I’ve been measuring my own festival carbon footprints since 2008. I was a founder board member of Julie’s Bicycle, which is entirely dedicated to carbon reduction. I’ve probably been the only promoter since 2008 to have a permanent, full time sustainability manager on the payroll in Vickie Chapman. We developed a policy in Europe in May 2019 and changed it ever so slightly to include the United States. Michael Rapino adopted that as official policy and appointed me as a member of the Green Nation board. [Sustainability is] very close to my heart, and we are pushing on it on every single front.

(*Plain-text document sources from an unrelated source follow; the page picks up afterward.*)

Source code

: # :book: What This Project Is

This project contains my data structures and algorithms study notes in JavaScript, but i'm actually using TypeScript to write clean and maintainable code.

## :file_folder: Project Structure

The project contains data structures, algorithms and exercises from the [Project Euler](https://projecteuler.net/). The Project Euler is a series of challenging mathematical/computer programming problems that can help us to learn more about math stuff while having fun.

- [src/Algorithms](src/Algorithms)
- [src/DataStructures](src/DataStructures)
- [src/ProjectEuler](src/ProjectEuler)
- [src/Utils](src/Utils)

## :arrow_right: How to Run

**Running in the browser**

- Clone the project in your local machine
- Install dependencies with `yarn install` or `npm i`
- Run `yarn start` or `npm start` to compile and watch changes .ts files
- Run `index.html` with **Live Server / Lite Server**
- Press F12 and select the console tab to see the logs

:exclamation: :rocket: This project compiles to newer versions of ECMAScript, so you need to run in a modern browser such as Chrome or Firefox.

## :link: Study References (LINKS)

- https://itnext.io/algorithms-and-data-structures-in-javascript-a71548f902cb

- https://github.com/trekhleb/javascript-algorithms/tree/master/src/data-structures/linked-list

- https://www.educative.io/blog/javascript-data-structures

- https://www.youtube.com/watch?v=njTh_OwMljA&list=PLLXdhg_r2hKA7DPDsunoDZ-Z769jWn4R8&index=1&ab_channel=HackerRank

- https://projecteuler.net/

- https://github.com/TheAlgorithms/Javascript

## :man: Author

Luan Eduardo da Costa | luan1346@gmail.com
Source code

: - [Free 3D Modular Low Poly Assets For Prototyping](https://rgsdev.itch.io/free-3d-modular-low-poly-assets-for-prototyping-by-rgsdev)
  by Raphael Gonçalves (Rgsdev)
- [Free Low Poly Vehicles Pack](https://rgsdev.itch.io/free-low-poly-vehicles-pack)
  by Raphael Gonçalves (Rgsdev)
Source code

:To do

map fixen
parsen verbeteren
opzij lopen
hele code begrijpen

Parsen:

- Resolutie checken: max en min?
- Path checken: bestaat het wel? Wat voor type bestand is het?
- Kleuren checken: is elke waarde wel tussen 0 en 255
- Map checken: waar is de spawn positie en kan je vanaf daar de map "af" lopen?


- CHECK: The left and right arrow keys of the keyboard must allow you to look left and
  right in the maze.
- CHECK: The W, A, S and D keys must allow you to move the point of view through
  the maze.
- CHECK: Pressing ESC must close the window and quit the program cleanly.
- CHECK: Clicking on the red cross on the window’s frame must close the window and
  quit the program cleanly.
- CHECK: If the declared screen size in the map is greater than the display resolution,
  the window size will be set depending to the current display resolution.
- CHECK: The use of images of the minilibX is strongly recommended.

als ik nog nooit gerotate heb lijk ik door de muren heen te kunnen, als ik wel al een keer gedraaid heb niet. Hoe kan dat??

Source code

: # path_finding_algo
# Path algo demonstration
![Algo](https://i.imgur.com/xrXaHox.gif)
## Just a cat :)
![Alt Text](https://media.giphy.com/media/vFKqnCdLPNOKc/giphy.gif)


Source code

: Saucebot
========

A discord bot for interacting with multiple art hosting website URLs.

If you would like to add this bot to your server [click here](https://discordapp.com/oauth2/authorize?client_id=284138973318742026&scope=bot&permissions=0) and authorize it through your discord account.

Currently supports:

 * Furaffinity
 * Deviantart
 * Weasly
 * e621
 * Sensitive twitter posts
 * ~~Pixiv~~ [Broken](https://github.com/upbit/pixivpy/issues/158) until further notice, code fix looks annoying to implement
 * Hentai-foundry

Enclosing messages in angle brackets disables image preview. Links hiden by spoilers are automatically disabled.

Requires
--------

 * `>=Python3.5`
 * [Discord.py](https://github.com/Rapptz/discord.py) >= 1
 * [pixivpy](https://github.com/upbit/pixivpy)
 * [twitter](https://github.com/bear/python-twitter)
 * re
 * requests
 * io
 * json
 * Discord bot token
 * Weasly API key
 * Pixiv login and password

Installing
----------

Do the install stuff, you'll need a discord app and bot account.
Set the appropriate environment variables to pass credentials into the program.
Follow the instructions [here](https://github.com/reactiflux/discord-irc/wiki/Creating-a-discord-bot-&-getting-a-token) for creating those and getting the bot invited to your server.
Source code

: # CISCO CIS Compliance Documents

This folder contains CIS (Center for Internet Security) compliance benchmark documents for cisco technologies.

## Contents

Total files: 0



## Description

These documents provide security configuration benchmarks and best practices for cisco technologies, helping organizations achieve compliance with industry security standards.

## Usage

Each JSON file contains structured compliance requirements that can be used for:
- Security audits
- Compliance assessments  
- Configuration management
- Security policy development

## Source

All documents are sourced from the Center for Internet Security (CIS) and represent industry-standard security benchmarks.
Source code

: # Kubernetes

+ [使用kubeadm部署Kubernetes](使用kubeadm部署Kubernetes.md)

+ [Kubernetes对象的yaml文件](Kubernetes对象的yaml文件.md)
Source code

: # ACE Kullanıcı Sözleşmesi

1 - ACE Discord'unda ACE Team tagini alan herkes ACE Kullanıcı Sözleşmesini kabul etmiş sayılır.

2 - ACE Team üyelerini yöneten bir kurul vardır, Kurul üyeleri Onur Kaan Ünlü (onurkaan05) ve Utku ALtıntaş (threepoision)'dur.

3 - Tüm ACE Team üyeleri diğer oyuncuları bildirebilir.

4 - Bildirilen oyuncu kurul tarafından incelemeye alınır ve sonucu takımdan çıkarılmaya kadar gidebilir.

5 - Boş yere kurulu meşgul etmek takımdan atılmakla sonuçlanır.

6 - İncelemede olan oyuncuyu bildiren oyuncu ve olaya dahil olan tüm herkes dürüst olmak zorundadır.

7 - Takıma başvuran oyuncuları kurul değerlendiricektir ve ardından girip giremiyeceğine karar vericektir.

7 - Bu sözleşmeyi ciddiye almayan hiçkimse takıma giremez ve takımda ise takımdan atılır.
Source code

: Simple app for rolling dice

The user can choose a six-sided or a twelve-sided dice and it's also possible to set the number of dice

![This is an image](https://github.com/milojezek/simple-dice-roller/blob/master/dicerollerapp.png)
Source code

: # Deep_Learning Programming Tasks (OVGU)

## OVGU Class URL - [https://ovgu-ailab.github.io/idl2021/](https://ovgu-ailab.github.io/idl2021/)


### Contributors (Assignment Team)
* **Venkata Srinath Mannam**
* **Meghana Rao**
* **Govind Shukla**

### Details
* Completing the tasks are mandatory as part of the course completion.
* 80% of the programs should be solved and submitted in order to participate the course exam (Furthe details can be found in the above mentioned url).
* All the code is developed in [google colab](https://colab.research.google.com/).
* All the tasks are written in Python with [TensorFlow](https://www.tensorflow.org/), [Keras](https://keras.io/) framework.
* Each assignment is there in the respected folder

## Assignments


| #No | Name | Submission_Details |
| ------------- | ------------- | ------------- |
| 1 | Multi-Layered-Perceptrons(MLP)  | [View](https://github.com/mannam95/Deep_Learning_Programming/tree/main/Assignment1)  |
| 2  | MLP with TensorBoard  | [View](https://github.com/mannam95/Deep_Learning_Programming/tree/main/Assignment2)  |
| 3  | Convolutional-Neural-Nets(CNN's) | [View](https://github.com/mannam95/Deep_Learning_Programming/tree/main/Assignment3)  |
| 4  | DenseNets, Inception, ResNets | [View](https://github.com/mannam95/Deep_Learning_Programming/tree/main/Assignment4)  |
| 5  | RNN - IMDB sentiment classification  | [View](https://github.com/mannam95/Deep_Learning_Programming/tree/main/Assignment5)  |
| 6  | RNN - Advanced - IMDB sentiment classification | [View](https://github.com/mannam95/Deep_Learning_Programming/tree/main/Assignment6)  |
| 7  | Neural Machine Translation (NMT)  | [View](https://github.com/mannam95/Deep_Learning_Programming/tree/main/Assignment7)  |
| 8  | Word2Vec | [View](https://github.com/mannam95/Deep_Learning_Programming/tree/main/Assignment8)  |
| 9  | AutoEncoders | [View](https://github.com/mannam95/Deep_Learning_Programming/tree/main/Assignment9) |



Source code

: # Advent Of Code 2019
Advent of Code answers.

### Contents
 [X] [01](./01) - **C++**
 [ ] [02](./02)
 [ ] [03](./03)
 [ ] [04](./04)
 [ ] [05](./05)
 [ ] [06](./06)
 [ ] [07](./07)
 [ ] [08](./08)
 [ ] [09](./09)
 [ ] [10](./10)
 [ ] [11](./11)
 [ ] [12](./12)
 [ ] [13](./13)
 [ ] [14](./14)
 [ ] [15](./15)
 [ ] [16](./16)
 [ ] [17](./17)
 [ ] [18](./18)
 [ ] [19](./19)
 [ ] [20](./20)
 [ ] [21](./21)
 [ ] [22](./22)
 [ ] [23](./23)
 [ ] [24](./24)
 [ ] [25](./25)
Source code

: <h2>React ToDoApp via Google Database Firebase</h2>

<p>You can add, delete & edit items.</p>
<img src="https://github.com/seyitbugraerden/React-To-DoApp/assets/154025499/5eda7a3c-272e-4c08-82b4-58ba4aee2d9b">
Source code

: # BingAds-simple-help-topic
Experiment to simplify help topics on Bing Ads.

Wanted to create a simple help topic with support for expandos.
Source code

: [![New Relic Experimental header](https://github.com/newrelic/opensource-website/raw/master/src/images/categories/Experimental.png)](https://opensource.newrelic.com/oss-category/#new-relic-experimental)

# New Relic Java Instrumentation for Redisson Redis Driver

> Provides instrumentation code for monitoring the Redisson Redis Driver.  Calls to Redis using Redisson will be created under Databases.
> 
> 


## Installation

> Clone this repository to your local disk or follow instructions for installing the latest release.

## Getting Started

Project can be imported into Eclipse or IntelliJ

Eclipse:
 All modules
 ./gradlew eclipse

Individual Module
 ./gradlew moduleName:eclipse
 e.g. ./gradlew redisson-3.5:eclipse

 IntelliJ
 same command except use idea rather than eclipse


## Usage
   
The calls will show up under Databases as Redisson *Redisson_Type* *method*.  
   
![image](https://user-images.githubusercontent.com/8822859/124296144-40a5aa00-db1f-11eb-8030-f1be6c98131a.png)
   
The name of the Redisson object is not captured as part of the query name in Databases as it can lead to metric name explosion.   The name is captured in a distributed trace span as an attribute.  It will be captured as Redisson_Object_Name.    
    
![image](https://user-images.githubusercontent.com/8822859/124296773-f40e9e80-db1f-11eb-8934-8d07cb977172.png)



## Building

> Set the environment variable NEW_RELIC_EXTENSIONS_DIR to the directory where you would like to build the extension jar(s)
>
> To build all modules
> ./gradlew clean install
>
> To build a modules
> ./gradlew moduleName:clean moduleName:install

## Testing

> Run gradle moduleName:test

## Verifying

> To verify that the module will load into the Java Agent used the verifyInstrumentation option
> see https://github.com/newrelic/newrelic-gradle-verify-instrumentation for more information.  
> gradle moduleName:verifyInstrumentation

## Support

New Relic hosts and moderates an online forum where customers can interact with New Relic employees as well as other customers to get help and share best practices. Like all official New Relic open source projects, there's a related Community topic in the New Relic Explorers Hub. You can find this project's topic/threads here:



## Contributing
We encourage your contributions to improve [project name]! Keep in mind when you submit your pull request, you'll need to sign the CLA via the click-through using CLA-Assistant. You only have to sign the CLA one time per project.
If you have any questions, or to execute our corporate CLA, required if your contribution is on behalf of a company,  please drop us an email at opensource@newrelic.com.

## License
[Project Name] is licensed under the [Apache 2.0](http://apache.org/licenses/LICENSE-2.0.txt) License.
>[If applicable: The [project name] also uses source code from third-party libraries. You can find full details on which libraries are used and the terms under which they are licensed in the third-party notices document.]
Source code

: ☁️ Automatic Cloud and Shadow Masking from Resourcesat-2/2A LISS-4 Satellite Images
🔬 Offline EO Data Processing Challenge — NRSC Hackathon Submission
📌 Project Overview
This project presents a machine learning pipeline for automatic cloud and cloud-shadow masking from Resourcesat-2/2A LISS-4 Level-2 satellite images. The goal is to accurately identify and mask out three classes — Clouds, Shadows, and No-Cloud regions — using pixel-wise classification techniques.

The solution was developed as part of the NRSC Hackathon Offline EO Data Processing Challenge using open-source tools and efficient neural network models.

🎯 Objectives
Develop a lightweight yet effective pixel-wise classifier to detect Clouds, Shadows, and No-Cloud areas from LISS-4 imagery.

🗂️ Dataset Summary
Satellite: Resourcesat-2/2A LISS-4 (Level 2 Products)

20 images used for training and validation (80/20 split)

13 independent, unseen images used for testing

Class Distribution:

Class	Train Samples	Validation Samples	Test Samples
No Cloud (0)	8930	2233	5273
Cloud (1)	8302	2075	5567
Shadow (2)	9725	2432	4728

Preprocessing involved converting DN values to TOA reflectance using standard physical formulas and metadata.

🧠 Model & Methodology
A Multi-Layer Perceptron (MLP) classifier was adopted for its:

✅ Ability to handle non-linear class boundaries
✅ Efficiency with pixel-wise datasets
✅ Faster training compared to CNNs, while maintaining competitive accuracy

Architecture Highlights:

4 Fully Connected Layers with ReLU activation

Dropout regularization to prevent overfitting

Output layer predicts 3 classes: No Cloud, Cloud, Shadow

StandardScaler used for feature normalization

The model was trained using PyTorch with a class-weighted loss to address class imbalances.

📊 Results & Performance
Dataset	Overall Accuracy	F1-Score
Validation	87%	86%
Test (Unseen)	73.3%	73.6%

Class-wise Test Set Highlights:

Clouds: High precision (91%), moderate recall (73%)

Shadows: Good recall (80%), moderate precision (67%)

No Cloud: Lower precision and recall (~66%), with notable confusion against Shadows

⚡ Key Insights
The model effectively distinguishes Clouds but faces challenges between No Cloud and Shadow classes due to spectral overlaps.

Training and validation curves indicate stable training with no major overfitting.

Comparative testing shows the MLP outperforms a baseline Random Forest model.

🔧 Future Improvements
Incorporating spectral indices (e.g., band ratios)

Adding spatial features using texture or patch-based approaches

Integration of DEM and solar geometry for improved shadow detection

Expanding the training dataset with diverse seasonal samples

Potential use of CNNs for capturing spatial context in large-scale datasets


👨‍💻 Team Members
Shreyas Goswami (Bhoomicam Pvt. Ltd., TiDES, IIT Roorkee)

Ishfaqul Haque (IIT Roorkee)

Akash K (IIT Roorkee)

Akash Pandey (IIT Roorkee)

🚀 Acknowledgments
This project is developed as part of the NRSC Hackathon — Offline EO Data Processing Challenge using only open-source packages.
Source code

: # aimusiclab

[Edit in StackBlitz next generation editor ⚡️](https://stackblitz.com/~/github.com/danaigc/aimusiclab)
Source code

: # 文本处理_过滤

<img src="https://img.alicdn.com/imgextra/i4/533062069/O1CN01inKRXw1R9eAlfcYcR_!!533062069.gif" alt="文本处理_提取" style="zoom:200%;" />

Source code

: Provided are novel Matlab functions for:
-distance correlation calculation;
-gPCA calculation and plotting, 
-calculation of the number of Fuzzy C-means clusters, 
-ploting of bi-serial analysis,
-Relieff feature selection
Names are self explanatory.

This is a tricky one when it comes to touring, because I think the issue is different to other prominent causes. There is the emotional side of it, the winning of hearts and minds, the carrying of the message and that is something that the artists have a great deal of power with. In my personal, and not always popular, view though, the issue of the practicalities of carbon neutrality in touring is more complicated because it requires everyone involved to take part, the artist, the venue, the suppliers and crucially the audience to truly achieve the result we need. It is a red herring to expect any given artist to one day present you with a carbon neutral tour because the only way that can be achieved is with off-setting third parties’ carbon footprint, over which they have no control, and it is debatable if this is a solution. I believe we will get there, but we will need legislation which requires each party, the artist, the suppliers, the venues, and the audience to keep their side of the street clean, then when they mesh, we will have a green tour. Until then the idea will be to do our absolute best to be better and to keep improving and making progress in the areas which we can control.
Clearly the enforced full stop we’ve been through has given a lot of organizations time to reassess priorities, and coming out of COVID, it feels as though sustainability is going to be a key focus moving forwards. The LIVE Green work feels fresh in that it’s brought together the whole UK industry under a voluntary commitment, which will sit alongside some of the longstanding initiatives already in place like Green Nation, Vision 2025, or Music Declares Emergency. There’s a lot of energy and momentum in this space currently which is exciting to see.
ON THE MOST IMPORTANT THING IN LIFE
It’s not one thing, it’s the friends, family, and animals in my life that I love most. Chocolate and a good bed come a close second.
My Husband Alex, met at 19 and now married 20 years, together 24 years. Does he count as a ‘thing’?
Eric van Eerdenburg
My family, quickly followed by my job of course! Suzi Green: Food! And community.Ok, that’s two things, but somehow the two go together so well. Touring is such an amazing way to see the world and those elusive nights off with time to go and eat locally with a bunch of great people are some of my best memories aside from the shows.
What I love the most is my wife, without her love and support nothing would be possible, But I have to mention also the kids, my parents, the dogs and the cat: the family.
Three things: Family, Tantra, Kitesurfing.